In the material below, find every line with "våra" and pull it out.

→ Exercise data
----------------------------------------
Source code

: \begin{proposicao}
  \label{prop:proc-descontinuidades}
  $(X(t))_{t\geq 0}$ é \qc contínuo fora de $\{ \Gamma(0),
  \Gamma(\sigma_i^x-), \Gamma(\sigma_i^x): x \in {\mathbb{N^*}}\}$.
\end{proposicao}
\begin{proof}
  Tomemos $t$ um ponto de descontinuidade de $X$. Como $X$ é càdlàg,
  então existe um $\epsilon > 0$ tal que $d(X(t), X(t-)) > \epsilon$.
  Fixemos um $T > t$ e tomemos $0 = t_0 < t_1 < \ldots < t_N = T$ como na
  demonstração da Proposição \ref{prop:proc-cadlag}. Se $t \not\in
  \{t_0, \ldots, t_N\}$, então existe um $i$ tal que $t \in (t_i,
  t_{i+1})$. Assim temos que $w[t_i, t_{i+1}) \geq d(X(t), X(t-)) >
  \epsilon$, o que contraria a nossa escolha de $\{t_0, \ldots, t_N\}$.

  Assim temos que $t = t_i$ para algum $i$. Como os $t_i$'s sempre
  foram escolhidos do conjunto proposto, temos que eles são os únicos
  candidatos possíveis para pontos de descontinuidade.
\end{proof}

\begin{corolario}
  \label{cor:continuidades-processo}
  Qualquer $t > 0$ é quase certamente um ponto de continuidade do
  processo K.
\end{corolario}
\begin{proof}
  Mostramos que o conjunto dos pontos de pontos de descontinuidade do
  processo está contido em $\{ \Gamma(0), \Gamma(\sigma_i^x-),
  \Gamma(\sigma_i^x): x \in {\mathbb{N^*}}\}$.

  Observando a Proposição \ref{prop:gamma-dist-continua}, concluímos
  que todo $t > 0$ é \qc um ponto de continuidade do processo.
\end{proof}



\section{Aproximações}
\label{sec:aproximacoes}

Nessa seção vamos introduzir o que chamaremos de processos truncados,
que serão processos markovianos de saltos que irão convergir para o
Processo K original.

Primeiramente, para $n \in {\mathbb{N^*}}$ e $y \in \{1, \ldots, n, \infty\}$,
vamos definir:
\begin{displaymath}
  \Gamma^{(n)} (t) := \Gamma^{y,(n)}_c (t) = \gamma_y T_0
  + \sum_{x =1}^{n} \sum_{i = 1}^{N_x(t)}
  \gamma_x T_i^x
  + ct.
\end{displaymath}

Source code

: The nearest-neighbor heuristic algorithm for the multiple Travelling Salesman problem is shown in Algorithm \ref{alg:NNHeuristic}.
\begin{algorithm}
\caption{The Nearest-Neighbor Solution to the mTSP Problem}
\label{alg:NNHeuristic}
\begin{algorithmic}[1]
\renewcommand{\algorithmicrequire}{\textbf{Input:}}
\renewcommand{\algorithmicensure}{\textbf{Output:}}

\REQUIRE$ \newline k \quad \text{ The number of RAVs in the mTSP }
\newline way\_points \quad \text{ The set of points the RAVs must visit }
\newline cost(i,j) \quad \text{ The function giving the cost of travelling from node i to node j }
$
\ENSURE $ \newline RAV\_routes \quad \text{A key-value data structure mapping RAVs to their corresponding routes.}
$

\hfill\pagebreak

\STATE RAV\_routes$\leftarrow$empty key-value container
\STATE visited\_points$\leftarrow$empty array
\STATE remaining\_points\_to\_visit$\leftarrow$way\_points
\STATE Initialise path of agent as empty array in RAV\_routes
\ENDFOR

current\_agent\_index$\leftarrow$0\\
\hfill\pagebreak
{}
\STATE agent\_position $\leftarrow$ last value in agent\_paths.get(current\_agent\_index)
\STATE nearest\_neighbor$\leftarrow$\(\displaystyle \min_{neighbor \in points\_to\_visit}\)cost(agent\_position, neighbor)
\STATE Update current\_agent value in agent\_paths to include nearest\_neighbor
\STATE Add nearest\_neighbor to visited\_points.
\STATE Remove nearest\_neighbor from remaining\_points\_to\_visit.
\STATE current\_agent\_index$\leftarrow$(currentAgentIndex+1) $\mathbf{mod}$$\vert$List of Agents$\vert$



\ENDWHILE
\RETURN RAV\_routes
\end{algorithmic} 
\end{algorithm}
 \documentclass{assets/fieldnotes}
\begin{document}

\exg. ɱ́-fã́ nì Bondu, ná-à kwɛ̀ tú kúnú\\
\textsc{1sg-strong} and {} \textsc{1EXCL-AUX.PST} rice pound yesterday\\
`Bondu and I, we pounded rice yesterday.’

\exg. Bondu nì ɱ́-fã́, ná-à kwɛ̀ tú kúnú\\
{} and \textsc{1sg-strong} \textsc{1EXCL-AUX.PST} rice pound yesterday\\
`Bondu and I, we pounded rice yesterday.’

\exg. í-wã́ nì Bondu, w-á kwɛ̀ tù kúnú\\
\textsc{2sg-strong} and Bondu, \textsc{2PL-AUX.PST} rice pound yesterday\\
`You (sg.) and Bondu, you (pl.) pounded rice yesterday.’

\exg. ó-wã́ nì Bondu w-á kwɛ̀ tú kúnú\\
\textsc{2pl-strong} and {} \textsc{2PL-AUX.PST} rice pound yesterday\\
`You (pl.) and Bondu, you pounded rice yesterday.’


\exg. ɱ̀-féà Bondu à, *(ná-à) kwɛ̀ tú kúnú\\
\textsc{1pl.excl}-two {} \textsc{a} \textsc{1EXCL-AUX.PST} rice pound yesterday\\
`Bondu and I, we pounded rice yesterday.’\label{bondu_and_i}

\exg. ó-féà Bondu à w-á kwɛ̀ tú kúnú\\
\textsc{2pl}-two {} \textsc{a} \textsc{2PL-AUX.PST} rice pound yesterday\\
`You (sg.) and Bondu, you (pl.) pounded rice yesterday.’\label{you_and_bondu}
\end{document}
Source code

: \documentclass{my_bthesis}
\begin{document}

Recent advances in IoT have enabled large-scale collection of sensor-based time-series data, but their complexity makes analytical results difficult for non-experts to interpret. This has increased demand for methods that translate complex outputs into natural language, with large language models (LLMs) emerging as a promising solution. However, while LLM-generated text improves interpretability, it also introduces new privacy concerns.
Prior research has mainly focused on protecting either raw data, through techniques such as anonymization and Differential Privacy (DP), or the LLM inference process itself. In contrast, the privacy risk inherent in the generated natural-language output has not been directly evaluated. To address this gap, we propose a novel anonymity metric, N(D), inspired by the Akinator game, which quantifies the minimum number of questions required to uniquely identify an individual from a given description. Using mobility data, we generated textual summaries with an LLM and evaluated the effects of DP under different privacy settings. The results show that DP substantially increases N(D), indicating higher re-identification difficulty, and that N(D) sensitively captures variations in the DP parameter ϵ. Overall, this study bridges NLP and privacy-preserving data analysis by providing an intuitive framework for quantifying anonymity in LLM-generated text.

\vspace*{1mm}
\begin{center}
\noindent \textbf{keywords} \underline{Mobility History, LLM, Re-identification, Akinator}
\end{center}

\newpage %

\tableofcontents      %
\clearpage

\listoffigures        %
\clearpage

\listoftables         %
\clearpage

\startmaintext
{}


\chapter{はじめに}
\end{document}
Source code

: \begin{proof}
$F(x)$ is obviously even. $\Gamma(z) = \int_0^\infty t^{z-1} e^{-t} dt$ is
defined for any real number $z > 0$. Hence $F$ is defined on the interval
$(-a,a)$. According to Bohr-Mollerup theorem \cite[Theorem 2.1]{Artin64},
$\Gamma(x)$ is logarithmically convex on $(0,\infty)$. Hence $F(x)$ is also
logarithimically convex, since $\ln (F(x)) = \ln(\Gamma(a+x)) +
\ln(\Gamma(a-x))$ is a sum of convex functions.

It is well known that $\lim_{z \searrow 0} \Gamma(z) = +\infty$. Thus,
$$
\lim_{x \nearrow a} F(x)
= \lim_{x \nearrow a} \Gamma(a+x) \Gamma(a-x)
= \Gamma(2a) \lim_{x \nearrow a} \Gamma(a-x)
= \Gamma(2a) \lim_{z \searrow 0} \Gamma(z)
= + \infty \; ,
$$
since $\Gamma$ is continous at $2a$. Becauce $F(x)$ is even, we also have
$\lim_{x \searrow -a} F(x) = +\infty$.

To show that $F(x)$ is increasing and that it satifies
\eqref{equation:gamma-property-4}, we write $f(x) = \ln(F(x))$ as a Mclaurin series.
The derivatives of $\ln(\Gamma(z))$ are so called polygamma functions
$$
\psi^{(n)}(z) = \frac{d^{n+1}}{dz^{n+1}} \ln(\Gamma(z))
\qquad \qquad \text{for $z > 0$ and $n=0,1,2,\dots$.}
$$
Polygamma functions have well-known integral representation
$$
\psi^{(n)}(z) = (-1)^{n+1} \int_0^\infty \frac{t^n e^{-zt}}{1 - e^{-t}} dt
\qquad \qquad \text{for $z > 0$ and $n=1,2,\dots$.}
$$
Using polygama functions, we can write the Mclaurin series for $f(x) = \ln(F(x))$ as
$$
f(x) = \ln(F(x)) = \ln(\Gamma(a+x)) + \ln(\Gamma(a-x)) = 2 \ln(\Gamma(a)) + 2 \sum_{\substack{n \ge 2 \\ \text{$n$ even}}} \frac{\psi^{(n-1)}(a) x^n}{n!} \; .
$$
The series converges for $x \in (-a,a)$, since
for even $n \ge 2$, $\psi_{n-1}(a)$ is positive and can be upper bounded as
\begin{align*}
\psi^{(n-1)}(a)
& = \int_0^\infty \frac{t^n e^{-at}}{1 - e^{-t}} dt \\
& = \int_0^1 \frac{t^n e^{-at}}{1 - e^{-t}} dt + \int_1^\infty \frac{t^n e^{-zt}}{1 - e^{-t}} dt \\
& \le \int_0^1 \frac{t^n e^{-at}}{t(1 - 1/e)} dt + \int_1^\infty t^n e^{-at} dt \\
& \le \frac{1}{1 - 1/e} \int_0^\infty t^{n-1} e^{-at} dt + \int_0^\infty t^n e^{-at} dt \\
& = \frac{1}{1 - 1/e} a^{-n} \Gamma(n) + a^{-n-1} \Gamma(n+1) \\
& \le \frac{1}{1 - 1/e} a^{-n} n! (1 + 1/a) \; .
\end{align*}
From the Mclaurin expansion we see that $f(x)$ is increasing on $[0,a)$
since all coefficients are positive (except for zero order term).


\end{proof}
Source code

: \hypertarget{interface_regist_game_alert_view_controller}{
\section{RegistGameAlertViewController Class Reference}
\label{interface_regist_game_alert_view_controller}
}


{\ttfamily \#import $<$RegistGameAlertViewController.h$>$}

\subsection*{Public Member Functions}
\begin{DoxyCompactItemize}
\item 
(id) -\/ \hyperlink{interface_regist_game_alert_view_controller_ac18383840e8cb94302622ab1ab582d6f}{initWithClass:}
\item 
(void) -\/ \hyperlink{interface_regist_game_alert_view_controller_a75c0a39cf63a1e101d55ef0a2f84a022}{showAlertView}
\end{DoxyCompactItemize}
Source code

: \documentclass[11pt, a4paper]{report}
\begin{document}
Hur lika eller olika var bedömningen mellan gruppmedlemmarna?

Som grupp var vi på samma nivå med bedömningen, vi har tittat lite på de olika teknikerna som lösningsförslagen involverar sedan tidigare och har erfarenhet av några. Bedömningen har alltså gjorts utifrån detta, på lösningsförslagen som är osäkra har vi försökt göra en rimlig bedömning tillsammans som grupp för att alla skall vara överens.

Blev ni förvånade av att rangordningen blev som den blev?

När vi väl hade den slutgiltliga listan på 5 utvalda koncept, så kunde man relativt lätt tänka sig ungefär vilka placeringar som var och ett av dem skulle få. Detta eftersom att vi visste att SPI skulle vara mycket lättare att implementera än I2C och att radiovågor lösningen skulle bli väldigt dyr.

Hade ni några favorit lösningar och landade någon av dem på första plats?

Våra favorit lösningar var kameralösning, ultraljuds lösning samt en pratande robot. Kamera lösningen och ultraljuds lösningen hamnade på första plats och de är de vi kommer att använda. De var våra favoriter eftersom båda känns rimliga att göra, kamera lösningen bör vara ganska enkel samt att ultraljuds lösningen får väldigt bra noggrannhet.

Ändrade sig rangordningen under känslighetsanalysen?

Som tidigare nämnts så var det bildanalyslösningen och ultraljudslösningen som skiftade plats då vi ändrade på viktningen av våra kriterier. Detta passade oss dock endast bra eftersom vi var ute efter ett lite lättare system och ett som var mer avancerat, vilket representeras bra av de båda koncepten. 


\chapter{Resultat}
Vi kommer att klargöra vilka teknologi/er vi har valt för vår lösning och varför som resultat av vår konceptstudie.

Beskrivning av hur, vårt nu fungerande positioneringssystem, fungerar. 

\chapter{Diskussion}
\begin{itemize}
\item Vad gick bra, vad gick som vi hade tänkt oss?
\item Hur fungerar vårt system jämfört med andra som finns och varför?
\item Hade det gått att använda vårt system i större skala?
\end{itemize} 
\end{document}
----------------------------------------
→ Written reply
Våra favorit lösningar var kameralösning, ultraljuds lösning samt en pratande robot. Kamera lösningen och ultraljuds lösningen hamnade på första plats och de är de vi kommer att använda. De var våra favoriter eftersom båda känns rimliga att göra, kamera lösningen bör vara ganska enkel samt att ultraljuds lösningen får väldigt bra noggrannhet.
Som tidigare nämnts så var det bildanalyslösningen och ultraljudslösningen som skiftade plats då vi ändrade på viktningen av våra kriterier. Detta passade oss dock endast bra eftersom vi var ute efter ett lite lättare system och ett som var mer avancerat, vilket representeras bra av de båda koncepten. 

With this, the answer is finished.